Monday, March 5, 2012

Help Montessori students and Cinebarre support sea turtle conservation

Students from East Cooper Montessori Charter School are inviting the public to the Cinebarre in Mount Pleasant this Thursday, March 8th to watch a wonderful film about sea turtles for only $5! Not only will you learn more about these ancient creatures, but you’ll be helping raise money for sick and injured sea turtles that strand along the SC coast. Thanks to the generosity of Cinebarre, all proceeds from ticket sales will go towards rehabilitating sea turtles at the Aquarium's Sea Turtle Rescue Program, a non-profit organization with no state or federal funding.
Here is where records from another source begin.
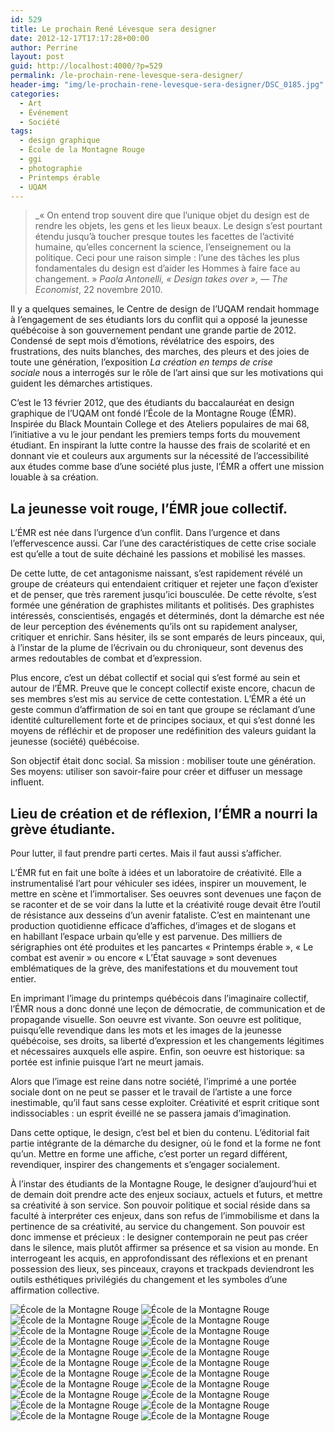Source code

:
 ```yaml
---
id: 529
title: Le prochain René Lévesque sera designer
date: 2012-12-17T17:17:28+00:00
author: Perrine
layout: post
guid: http://localhost:4000/?p=529
permalink: /le-prochain-rene-levesque-sera-designer/
header-img: "img/le-prochain-rene-levesque-sera-designer/DSC_0185.jpg"
categories:
  - Art
  - Événement
  - Société
tags:
  - design graphique
  - École de la Montagne Rouge
  - ggi
  - photographie
  - Printemps érable
  - UQAM
---
```

> _&laquo;&nbsp;On entend trop souvent dire que l’unique objet du design est de rendre les objets, les gens et les lieux beaux. Le design s’est pourtant étendu jusqu’à toucher presque toutes les facettes de l’activité humaine, qu’elles concernent la science, l’enseignement ou la politique. Ceci pour une raison simple : l’une des tâches les plus fondamentales du design est d’aider les Hommes à faire face au changement.&nbsp;&raquo; __Paola Antonelli, &laquo;&nbsp;Design takes over&nbsp;&raquo;,_ — The Economist_, 22 novembre 2010.


Il y a quelques semaines, le Centre de design de l&rsquo;UQAM rendait hommage à l&rsquo;engagement de ses étudiants lors du conflit qui a opposé la jeunesse québécoise à son gouvernement pendant une grande partie de 2012. Condensé de sept mois d&rsquo;émotions, révélatrice des espoirs, des frustrations, des nuits blanches, des marches, des pleurs et des joies de toute une génération, l&rsquo;exposition _La création en temps de crise sociale_ nous a interrogés sur le rôle de l&rsquo;art ainsi que sur les motivations qui guident les démarches artistiques.

C&rsquo;est le 13 février 2012, que des étudiants du baccalauréat en design graphique de l&rsquo;UQAM ont fondé l&rsquo;École de la Montagne Rouge (ÉMR). Inspirée du Black Mountain College et des Ateliers populaires de mai 68, l&rsquo;initiative a vu le jour pendant les premiers temps forts du mouvement étudiant. En inspirant la lutte contre la hausse des frais de scolarité et en donnant vie et couleurs aux arguments sur la nécessité de l&rsquo;accessibilité aux études comme base d&rsquo;une société plus juste, l&rsquo;ÉMR a offert une mission louable à sa création.

## La jeunesse voit rouge, l&rsquo;ÉMR joue collectif.

L&rsquo;ÉMR est née dans l&rsquo;urgence d&rsquo;un conflit. Dans l&rsquo;urgence et dans l&rsquo;effervescence aussi. Car l&rsquo;une des caractéristiques de cette crise sociale est qu&rsquo;elle a tout de suite déchainé les passions et mobilisé les masses.

De cette lutte, de cet antagonisme naissant, s&rsquo;est rapidement révélé un groupe de créateurs qui entendaient critiquer et rejeter une façon d&rsquo;exister et de penser, que très rarement jusqu&rsquo;ici bousculée. De cette révolte, s&rsquo;est formée une génération de graphistes militants et politisés. Des graphistes intéressés, conscientisés, engagés et déterminés, dont la démarche est née de leur perception des événements qu&rsquo;ils ont su rapidement analyser, critiquer et enrichir. Sans hésiter, ils se sont emparés de leurs pinceaux, qui, à l&rsquo;instar de la plume de l&rsquo;écrivain ou du chroniqueur, sont devenus des armes redoutables de combat et d&rsquo;expression.

Plus encore, c&rsquo;est un débat collectif et social qui s&rsquo;est formé au sein et autour de l&rsquo;ÉMR. Preuve que le concept collectif existe encore, chacun de ses membres s&rsquo;est mis au service de cette contestation. L&rsquo;ÉMR a été un geste commun d’affirmation de soi en tant que groupe se réclamant d’une identité culturellement forte et de principes sociaux, et qui s&rsquo;est donné les moyens de réfléchir et de proposer une redéfinition des valeurs guidant la jeunesse (société) québécoise.

Son objectif était donc social. Sa mission : mobiliser toute une génération. Ses moyens: utiliser son savoir-faire pour créer et diffuser un message influent.

## Lieu de création et de réflexion, l&rsquo;ÉMR a nourri la grève étudiante.

Pour lutter, il faut prendre parti certes. Mais il faut aussi s&rsquo;afficher.

L&rsquo;ÉMR fut en fait une boîte à idées et un laboratoire de créativité. Elle a instrumentalisé l&rsquo;art pour véhiculer ses idées, inspirer un mouvement, le mettre en scène et l&rsquo;immortaliser. Ses oeuvres sont devenues une façon de se raconter et de se voir dans la lutte et la créativité rouge devait être l&rsquo;outil de résistance aux desseins d&rsquo;un avenir fataliste. C&rsquo;est en maintenant une production quotidienne efficace d&rsquo;affiches, d&rsquo;images et de slogans et en habillant l&rsquo;espace urbain qu&rsquo;elle y est parvenue. Des milliers de sérigraphies ont été produites et les pancartes &laquo;&nbsp;Printemps érable&nbsp;&raquo;, &laquo;&nbsp;Le combat est avenir&nbsp;&raquo; ou encore &laquo;&nbsp;L&rsquo;État sauvage&nbsp;&raquo; sont devenues emblématiques de la grève, des manifestations et du mouvement tout entier.

En imprimant l&rsquo;image du printemps québécois dans l&rsquo;imaginaire collectif, l&rsquo;ÉMR nous a donc donné une leçon de démocratie, de communication et de propagande visuelle. Son oeuvre est vivante. Son oeuvre est politique, puisqu&rsquo;elle revendique dans les mots et les images de la jeunesse québécoise, ses droits, sa liberté d&rsquo;expression et les changements légitimes et nécessaires auxquels elle aspire. Enfin, son oeuvre est historique: sa portée est infinie puisque l&rsquo;art ne meurt jamais.

Alors que l&rsquo;image est reine dans notre société, l&rsquo;imprimé a une portée sociale dont on ne peut se passer et le travail de l&rsquo;artiste a une force inestimable, qu&rsquo;il faut sans cesse exploiter. Créativité et esprit critique sont indissociables : un esprit éveillé ne se passera jamais d&rsquo;imagination.

Dans cette optique, le design, c&rsquo;est bel et bien du contenu. L&rsquo;éditorial fait partie intégrante de la démarche du designer, où le fond et la forme ne font qu&rsquo;un. Mettre en forme une affiche, c&rsquo;est porter un regard différent, revendiquer, inspirer des changements et s&rsquo;engager socialement.

À l&rsquo;instar des étudiants de la Montagne Rouge, le designer d&rsquo;aujourd&rsquo;hui et de demain doit prendre acte des enjeux sociaux, actuels et futurs, et mettre sa créativité à son service. Son pouvoir politique et social réside dans sa faculté à interpréter ces enjeux, dans son refus de l&rsquo;immobilisme et dans la pertinence de sa créativité, au service du changement. Son pouvoir est donc immense et précieux : le designer contemporain ne peut pas créer dans le silence, mais plutôt affirmer sa présence et sa vision au monde. En interrogeant les acquis, en approfondissant des réflexions et en prenant possession des lieux, ses pinceaux, crayons et trackpads deviendront les outils esthétiques privilégiés du changement et les symboles d&rsquo;une affirmation collective.

<img src="http://localhost:4000/img/le-prochain-rene-levesque-sera-designer/DSC_0191.jpg"  alt="École de la Montagne Rouge" />
<img src="http://localhost:4000/img/le-prochain-rene-levesque-sera-designer/DSC_0181.jpg"  alt="École de la Montagne Rouge" />
<img src="http://localhost:4000/img/le-prochain-rene-levesque-sera-designer/DSC_0184.jpg"  alt="École de la Montagne Rouge" />
<img src="http://localhost:4000/img/le-prochain-rene-levesque-sera-designer/DSC_0164.jpg"  alt="École de la Montagne Rouge" />
<img src="http://localhost:4000/img/le-prochain-rene-levesque-sera-designer/DSC_0179.jpg"  alt="École de la Montagne Rouge" />
<img src="http://localhost:4000/img/le-prochain-rene-levesque-sera-designer/DSC_0185.jpg"  alt="École de la Montagne Rouge" />
<img src="http://localhost:4000/img/le-prochain-rene-levesque-sera-designer/DSC_0171.jpg"  alt="École de la Montagne Rouge" />
<img src="http://localhost:4000/img/le-prochain-rene-levesque-sera-designer/DSC_0173.jpg"  alt="École de la Montagne Rouge" />
<img src="http://localhost:4000/img/le-prochain-rene-levesque-sera-designer/DSC_0174.jpg"  alt="École de la Montagne Rouge" />
<img src="http://localhost:4000/img/le-prochain-rene-levesque-sera-designer/DSC_0175.jpg"  alt="École de la Montagne Rouge" />
<img src="http://localhost:4000/img/le-prochain-rene-levesque-sera-designer/DSC_0183.jpg"  alt="École de la Montagne Rouge" />
<img src="http://localhost:4000/img/le-prochain-rene-levesque-sera-designer/DSC_0155.jpg"  alt="École de la Montagne Rouge" />
<img src="http://localhost:4000/img/le-prochain-rene-levesque-sera-designer/DSC_0154.jpg"  alt="École de la Montagne Rouge" />
<img src="http://localhost:4000/img/le-prochain-rene-levesque-sera-designer/DSC_0150.jpg"  alt="École de la Montagne Rouge" /><img src="http://localhost:4000/img/le-prochain-rene-levesque-sera-designer/DSC_0159.jpg"  alt="École de la Montagne Rouge" />
<img src="http://localhost:4000/img/le-prochain-rene-levesque-sera-designer/DSC_0160.jpg"  alt="École de la Montagne Rouge" />
<img src="http://localhost:4000/img/le-prochain-rene-levesque-sera-designer/DSC_0162.jpg"  alt="École de la Montagne Rouge" />
<img src="http://localhost:4000/img/le-prochain-rene-levesque-sera-designer/DSC_0187.jpg"  alt="École de la Montagne Rouge" />
<img src="http://localhost:4000/img/le-prochain-rene-levesque-sera-designer/DSC_0188.jpg"  alt="École de la Montagne Rouge" />
<img src="http://localhost:4000/img/le-prochain-rene-levesque-sera-designer/DSC_0182.jpg"  alt="École de la Montagne Rouge" />
<img src="http://localhost:4000/img/le-prochain-rene-levesque-sera-designer/DSC_0166.jpg"  alt="École de la Montagne Rouge" />
<img src="http://localhost:4000/img/le-prochain-rene-levesque-sera-designer/DSC_0149.jpg"  alt="École de la Montagne Rouge" />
Folks are encouraged to come out at 4pm to meet Team Tortuga, the group of students working so hard to save sea turtles, visit informational tables about turtle rescue and nest protection, and order delicious food from Cinebarre before the movie starts at 4:30pm.

This is just one of several events planned by Team Tortuga for their Peace Project, a year-long project implemented by the school that teaches students to give back to their community. The kids have three primary goals for this project: 1) to raise awareness about the environmental pressures sea turtles face, 2) to teach basic conservation tips, and 3)  raise $1000 for the Sea Turtle Rescue Program, allowing the students to become the highest level of Stranded Turtle Adoptive Parents. Among other things, this adoption will allow a class of 30 to tour the South Carolina Aquarium and Sea Turtle Hospital, receive regular updates on new patients and sea turtle releases, and have a rescue program staff member give a presentation at the school.

Huge thanks to East Cooper Montessori Charter School, Team Tortuga, the Cinebarre movie theater, and all who come out to support these kids’ efforts!